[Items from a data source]
- - -

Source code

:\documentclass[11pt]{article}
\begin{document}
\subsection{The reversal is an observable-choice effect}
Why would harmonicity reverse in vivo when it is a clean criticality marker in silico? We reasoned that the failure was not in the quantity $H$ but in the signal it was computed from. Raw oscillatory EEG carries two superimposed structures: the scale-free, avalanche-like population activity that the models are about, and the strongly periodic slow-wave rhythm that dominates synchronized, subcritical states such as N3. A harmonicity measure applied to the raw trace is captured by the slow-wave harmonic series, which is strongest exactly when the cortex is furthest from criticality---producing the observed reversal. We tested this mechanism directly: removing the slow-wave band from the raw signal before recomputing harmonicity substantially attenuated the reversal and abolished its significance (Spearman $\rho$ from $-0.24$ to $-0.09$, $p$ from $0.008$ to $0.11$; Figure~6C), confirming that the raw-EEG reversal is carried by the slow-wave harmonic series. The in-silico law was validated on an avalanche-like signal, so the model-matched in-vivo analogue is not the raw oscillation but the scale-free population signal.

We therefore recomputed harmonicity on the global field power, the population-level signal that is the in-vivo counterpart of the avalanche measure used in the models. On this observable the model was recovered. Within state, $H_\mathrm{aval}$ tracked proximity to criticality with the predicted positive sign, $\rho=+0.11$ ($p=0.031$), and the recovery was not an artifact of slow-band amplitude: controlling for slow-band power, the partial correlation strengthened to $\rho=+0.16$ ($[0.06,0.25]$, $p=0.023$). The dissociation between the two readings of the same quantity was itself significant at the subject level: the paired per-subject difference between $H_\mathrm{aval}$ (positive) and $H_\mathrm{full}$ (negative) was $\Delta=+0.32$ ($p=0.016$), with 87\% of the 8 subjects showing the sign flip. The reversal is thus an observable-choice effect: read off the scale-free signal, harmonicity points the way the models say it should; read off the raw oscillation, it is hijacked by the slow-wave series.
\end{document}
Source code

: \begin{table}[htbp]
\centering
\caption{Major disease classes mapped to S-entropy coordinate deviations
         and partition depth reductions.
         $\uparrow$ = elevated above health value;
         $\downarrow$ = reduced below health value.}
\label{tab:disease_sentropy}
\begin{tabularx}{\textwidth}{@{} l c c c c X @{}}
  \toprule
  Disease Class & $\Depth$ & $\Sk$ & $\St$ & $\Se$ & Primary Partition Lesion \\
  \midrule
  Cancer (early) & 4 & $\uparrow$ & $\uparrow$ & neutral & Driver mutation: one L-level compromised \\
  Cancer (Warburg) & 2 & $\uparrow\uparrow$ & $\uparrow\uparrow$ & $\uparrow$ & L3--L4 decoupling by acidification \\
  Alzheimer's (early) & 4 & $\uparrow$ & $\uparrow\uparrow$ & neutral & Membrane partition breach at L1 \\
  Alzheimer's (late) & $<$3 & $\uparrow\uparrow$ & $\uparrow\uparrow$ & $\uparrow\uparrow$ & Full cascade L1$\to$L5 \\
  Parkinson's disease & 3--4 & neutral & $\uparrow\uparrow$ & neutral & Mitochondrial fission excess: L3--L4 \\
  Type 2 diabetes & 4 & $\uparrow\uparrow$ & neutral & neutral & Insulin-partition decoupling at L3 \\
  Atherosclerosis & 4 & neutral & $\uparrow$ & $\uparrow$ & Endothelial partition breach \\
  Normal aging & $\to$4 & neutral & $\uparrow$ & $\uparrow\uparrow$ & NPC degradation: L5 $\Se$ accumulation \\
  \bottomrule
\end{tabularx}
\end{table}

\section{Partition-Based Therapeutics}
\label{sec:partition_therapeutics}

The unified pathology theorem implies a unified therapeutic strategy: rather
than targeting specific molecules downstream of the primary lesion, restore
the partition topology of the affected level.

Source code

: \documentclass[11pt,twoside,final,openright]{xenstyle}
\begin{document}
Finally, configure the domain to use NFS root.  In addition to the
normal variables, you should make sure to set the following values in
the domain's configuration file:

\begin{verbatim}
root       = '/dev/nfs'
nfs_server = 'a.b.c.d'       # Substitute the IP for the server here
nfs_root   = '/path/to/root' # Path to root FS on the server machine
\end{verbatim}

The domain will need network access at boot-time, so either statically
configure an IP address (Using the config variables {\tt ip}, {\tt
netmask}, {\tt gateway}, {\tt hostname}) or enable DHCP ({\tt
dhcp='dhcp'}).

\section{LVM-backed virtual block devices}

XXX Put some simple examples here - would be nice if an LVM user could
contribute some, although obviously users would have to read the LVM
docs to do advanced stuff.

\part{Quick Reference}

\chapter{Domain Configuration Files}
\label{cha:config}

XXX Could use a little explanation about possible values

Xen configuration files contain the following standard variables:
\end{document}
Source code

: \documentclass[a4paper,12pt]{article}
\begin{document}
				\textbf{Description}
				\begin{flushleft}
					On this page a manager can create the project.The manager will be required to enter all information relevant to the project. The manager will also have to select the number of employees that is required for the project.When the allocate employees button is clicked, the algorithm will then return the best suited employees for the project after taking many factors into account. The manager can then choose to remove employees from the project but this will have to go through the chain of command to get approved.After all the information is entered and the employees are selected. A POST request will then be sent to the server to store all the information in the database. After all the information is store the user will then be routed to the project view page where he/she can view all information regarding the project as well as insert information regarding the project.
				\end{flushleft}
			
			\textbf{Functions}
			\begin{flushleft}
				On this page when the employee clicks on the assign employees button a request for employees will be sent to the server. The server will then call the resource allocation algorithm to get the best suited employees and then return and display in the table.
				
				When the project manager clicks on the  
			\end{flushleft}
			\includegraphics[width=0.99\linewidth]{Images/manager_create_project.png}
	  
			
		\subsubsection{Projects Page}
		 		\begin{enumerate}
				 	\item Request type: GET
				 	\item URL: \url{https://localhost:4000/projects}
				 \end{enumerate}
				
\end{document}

- - -

### WHAT IS BEING ASKED:
Which lines above include "configure"? Show each of them by copying it.

### TASK ANSWER:
Finally, configure the domain to use NFS root.  In addition to the
configure an IP address (Using the config variables {\tt ip}, {\tt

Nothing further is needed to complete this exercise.